None of this requires stopping to go back to school full-time. Continuing education is normal in Canadian nursing — most of the moves above are a post-RN certificate or course, not a new degree, and they're often paid for in full or in part by your employer or union, not out of your own pocket.
The Canadian nurse's path — and where you enter it
This is the whole ladder a Canadian-trained nurse climbs, start to finish. It's here so you can see exactly how much of it your BSN already covers, and how much genuinely lies ahead of you — on the same terms as everyone else.
High school
Required prerequisite sciences — biology, chemistry, math.
CEGEP nursing DEC (Québec) or 4-year BScN (rest of Canada)
The credential itself — Québec's CEGEP-to-university track, or a direct bachelor's degree elsewhere in Canada.

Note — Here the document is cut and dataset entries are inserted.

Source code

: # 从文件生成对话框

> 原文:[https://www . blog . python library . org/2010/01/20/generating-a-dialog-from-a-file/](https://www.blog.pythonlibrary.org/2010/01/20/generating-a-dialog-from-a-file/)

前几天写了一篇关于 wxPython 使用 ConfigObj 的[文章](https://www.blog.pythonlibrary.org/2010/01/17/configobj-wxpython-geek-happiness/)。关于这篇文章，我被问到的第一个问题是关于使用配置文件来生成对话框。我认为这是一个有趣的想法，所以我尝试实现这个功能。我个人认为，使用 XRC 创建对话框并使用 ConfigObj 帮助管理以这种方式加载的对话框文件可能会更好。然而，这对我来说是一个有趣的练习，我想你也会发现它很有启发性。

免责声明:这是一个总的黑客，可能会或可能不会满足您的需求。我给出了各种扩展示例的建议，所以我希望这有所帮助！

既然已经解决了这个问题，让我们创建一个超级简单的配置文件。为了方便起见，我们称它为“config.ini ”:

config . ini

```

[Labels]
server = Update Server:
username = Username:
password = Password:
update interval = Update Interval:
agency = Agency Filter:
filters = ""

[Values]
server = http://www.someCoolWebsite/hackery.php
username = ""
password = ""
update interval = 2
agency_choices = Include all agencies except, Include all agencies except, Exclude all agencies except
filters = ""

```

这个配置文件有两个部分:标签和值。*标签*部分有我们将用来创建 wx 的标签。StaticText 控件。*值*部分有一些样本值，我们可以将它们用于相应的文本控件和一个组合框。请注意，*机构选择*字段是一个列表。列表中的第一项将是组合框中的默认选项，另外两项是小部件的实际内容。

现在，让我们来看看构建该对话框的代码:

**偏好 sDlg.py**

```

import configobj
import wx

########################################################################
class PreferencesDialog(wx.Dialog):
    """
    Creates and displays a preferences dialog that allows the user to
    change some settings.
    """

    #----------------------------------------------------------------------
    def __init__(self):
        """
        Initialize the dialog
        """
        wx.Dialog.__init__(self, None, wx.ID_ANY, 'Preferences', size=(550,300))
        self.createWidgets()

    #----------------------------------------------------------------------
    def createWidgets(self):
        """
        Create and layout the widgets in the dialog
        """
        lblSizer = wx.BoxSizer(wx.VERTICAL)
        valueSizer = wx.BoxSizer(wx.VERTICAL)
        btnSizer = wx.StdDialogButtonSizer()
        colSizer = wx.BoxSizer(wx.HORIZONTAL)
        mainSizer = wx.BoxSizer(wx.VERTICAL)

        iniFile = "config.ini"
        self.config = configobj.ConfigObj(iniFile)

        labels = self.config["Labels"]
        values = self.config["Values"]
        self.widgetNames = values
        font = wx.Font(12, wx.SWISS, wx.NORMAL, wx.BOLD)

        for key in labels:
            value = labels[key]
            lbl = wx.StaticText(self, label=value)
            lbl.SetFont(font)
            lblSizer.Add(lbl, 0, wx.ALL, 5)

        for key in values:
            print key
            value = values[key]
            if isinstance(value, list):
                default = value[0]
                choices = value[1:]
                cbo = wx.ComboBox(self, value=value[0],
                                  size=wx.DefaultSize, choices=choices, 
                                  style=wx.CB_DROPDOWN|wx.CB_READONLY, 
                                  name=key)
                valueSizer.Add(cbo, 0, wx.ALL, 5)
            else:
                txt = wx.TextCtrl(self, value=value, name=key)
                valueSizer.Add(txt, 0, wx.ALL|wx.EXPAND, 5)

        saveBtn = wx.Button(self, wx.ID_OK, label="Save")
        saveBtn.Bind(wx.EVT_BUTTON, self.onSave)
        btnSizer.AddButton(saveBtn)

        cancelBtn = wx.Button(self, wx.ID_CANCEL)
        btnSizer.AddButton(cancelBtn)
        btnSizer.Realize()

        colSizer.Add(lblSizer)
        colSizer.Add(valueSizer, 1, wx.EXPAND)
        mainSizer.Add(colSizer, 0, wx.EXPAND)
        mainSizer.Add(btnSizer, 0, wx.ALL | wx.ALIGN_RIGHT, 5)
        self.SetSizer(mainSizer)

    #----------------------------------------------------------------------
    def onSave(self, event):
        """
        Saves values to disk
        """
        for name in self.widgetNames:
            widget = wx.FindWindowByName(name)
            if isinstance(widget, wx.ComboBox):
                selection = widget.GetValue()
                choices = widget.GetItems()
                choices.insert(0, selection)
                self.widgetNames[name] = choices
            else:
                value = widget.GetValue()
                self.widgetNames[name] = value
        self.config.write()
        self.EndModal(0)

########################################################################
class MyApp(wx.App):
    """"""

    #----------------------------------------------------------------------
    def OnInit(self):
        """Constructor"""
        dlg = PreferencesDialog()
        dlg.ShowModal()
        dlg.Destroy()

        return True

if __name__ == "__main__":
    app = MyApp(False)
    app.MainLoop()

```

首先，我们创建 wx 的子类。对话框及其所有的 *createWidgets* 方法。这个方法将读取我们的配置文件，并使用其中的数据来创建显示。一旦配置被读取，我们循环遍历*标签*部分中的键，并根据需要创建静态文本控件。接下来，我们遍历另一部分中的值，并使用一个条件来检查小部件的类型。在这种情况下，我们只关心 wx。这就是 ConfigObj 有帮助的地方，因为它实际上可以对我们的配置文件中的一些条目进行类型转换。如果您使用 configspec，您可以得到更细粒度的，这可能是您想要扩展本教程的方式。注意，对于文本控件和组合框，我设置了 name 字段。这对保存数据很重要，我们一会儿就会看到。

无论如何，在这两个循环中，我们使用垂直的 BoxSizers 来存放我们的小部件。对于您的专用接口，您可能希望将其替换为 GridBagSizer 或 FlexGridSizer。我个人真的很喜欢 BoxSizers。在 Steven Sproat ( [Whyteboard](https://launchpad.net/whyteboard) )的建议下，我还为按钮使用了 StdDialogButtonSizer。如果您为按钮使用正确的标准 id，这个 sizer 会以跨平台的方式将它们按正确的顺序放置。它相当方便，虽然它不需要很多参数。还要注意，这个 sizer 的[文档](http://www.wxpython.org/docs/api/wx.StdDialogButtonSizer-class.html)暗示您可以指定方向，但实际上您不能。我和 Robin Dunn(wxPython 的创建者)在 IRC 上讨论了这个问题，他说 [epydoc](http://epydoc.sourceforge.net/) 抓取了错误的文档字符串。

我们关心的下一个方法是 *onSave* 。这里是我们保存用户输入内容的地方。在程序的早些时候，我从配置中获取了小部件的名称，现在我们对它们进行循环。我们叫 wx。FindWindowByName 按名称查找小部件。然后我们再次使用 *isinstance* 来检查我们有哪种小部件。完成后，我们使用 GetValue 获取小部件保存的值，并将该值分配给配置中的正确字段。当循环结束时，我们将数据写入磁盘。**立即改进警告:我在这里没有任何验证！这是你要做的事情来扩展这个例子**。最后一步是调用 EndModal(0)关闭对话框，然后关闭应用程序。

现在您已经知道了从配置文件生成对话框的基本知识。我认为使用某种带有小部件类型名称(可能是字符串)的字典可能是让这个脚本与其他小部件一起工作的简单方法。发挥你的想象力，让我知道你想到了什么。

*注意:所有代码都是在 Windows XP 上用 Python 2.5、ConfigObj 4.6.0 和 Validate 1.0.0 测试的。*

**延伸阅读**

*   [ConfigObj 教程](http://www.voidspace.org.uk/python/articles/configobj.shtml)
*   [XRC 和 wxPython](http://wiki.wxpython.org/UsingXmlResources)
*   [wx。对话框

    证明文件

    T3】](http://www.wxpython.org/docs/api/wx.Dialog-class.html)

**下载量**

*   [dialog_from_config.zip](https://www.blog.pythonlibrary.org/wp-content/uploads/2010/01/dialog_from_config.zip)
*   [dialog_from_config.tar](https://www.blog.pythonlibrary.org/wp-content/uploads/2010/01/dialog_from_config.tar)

NCLEX-RN + provincial college registration ← your entry point
Your BSN already covers rungs 1–2. This rung — the licensing exam and registration — is exactly what The Nurse Bridge prepares you for.
New-grad RN
First hospital or facility posting, entry step of the provincial wage grid.
Bedside years
Climbing the grid on Canadian service time — typically 2–5 years, building the experience most specialty and clinic roles ask for.
Specialty certification
ER, ICU, OR, wound care, and others — usually a post-RN course or certificate, not a new degree.
Clinic role or leadership
GMF/specialist clinic, charge nurse, Head Nurse, or Clinical Nurse Specialist.
Master's / Nurse Practitioner (IPS in Québec)
The big jump in scope and pay — open to any RN who completes the graduate program, IEN or Canadian-trained alike.
Everything above rung 3 is exactly as open to you as it is to a nurse who trained in Canada from rung 1. This isn't an IEN-specific ladder or a shortcut — it's the same ladder for everyone. Where you join it is the only difference.
Figures last reviewed 2026-07 · sources listed above · figures marked "being verified" should be confirmed with the named official source before you rely on them. This is education about how income paths generally work, not a personal recommendation or a job offer.